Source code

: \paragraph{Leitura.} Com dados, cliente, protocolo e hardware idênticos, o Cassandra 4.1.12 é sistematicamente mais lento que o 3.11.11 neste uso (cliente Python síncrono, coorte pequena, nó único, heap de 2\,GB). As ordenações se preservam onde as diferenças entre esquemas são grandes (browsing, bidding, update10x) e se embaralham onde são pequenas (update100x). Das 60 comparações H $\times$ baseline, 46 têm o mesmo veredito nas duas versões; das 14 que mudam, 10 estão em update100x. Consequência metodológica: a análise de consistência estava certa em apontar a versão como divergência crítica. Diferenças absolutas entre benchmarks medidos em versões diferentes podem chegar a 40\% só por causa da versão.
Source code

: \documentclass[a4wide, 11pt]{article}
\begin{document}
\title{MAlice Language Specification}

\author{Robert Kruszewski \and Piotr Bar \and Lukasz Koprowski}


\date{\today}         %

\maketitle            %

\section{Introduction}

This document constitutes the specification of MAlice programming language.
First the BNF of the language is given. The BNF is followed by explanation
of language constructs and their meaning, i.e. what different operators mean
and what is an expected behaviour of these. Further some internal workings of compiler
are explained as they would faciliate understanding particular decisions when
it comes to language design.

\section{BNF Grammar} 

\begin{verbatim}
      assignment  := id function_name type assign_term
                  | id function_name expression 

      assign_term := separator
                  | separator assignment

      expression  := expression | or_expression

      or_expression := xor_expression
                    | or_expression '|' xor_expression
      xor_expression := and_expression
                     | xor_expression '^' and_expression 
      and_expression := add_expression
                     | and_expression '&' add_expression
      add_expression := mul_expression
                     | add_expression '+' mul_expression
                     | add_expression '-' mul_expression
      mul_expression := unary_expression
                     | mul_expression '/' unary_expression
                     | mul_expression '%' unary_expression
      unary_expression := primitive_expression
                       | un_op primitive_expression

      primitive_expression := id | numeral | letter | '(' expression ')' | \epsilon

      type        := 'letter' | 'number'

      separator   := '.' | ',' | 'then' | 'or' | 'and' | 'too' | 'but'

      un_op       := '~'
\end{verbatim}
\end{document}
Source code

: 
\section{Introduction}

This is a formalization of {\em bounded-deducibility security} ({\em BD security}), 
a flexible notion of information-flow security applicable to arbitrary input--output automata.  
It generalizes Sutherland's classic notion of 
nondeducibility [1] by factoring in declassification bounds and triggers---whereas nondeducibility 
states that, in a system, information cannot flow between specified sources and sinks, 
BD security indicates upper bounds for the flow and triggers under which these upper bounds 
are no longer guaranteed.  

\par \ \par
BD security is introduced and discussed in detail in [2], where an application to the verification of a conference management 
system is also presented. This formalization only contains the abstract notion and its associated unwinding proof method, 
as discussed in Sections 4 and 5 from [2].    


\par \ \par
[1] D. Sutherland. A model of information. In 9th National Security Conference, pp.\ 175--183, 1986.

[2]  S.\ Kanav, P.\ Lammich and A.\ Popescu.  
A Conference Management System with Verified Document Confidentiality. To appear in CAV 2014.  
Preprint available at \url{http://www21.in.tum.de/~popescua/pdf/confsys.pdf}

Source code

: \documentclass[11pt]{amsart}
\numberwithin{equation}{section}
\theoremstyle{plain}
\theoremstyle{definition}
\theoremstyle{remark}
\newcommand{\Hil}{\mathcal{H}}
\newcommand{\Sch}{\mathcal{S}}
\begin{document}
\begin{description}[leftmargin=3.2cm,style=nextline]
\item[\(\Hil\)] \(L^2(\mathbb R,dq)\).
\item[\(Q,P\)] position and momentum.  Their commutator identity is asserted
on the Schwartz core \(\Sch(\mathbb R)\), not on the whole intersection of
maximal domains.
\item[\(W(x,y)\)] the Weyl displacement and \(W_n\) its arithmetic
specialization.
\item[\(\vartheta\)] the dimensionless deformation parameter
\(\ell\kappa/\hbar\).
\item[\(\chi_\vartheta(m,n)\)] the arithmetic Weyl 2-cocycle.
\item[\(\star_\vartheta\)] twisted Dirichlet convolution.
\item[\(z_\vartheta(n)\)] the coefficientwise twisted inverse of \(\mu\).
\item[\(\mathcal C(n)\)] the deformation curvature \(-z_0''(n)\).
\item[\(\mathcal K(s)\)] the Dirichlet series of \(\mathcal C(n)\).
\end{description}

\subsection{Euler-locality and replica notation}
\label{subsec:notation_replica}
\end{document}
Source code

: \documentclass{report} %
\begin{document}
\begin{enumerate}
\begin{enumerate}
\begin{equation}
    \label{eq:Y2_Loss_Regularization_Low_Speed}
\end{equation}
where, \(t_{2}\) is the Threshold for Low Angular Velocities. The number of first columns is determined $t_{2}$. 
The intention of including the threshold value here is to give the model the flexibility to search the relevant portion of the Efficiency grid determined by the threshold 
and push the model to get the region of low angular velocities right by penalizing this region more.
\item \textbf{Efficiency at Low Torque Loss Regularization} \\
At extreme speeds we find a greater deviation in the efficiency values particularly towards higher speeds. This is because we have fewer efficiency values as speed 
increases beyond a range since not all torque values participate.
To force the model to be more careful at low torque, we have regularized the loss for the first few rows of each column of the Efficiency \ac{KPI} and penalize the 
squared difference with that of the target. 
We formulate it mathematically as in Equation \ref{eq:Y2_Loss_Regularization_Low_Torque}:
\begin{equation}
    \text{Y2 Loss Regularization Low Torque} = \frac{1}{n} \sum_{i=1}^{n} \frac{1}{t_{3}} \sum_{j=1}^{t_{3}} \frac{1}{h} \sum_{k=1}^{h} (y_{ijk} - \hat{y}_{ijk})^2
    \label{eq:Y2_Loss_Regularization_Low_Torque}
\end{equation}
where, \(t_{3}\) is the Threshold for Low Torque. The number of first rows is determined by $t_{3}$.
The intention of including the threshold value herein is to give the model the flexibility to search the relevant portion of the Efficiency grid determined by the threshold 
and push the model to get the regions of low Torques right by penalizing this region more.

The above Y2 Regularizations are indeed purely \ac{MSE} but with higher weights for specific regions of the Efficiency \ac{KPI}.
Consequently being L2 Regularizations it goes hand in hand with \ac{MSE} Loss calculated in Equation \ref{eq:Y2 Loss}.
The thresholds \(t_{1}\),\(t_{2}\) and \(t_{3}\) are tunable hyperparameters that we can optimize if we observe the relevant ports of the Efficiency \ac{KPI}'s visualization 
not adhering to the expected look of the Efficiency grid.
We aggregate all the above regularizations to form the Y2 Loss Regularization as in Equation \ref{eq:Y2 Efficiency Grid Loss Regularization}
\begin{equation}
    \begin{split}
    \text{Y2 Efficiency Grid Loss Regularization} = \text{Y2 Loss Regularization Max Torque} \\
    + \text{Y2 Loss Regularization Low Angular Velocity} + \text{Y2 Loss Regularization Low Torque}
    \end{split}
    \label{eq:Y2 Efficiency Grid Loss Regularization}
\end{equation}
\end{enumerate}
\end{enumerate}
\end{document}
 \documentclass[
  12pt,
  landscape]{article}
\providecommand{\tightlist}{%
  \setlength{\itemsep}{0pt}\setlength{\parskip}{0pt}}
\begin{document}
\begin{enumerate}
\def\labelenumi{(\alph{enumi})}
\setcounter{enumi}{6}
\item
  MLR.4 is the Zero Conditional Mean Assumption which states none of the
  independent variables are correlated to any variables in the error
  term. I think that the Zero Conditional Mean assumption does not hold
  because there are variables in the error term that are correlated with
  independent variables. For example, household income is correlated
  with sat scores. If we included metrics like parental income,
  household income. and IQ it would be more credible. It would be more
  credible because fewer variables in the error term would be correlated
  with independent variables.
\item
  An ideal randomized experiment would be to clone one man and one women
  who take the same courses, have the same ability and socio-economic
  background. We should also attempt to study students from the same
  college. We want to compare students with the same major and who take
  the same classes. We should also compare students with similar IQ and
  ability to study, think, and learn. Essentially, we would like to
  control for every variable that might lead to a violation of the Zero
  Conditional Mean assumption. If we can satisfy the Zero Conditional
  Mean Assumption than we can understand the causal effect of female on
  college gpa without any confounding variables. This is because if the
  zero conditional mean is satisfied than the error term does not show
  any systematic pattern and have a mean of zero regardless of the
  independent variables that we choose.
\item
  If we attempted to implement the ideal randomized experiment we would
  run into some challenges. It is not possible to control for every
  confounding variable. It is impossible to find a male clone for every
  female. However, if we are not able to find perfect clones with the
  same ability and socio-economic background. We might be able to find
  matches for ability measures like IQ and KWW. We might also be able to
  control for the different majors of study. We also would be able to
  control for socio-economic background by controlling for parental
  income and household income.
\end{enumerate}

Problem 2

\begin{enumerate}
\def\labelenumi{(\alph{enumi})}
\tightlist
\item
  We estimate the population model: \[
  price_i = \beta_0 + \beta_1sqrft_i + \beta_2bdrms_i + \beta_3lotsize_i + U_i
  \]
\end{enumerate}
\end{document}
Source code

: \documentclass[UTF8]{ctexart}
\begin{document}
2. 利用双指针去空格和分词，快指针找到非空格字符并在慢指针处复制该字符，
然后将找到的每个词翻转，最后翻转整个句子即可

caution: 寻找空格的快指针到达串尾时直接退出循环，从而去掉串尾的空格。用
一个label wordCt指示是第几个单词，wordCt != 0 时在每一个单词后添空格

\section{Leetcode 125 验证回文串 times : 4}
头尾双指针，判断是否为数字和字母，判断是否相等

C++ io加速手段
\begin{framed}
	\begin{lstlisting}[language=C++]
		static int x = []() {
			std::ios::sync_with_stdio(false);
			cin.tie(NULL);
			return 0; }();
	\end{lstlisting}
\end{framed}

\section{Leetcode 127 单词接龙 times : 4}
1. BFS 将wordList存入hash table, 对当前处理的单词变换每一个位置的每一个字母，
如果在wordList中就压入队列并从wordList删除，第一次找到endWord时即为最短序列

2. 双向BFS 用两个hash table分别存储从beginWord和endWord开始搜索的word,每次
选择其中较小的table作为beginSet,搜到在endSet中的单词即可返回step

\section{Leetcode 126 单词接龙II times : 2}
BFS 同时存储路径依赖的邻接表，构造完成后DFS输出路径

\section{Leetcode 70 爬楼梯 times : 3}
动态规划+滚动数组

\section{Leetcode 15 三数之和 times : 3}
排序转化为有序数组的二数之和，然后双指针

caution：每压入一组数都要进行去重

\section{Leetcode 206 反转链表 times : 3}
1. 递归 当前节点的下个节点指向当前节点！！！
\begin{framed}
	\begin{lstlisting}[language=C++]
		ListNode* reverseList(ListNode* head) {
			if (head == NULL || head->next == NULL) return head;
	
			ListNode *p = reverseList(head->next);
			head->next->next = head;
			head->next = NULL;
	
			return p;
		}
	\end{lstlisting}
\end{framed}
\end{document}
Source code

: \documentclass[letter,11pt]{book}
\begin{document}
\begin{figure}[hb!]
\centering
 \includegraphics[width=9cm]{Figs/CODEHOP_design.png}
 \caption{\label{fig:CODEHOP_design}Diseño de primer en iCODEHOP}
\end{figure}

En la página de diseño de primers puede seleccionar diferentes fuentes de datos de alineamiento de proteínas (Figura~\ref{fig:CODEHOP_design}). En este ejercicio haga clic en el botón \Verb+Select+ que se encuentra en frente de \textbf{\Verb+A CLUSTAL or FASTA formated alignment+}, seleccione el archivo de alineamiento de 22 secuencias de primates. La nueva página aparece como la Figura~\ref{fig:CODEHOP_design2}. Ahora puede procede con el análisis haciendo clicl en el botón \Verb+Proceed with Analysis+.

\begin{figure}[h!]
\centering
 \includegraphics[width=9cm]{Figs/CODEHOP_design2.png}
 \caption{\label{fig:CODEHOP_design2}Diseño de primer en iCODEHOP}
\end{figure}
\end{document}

____

• [Exercise]:
When you reach the line that contains "expression | or_expression", stop; output it and every line before it from the start of the data, exactly as written.

• [Result]:
Source code

: \paragraph{Leitura.} Com dados, cliente, protocolo e hardware idênticos, o Cassandra 4.1.12 é sistematicamente mais lento que o 3.11.11 neste uso (cliente Python síncrono, coorte pequena, nó único, heap de 2\,GB). As ordenações se preservam onde as diferenças entre esquemas são grandes (browsing, bidding, update10x) e se embaralham onde são pequenas (update100x). Das 60 comparações H $\times$ baseline, 46 têm o mesmo veredito nas duas versões; das 14 que mudam, 10 estão em update100x. Consequência metodológica: a análise de consistência estava certa em apontar a versão como divergência crítica. Diferenças absolutas entre benchmarks medidos em versões diferentes podem chegar a 40\% só por causa da versão.
Source code

: \documentclass[a4wide, 11pt]{article}
\begin{document}
\title{MAlice Language Specification}

\author{Robert Kruszewski \and Piotr Bar \and Lukasz Koprowski}


\date{\today}         %

\maketitle            %

\section{Introduction}

This document constitutes the specification of MAlice programming language.
First the BNF of the language is given. The BNF is followed by explanation
of language constructs and their meaning, i.e. what different operators mean
and what is an expected behaviour of these. Further some internal workings of compiler
are explained as they would faciliate understanding particular decisions when
it comes to language design.

\section{BNF Grammar} 

\begin{verbatim}
      assignment  := id function_name type assign_term
                  | id function_name expression 

      assign_term := separator
                  | separator assignment

      expression  := expression | or_expression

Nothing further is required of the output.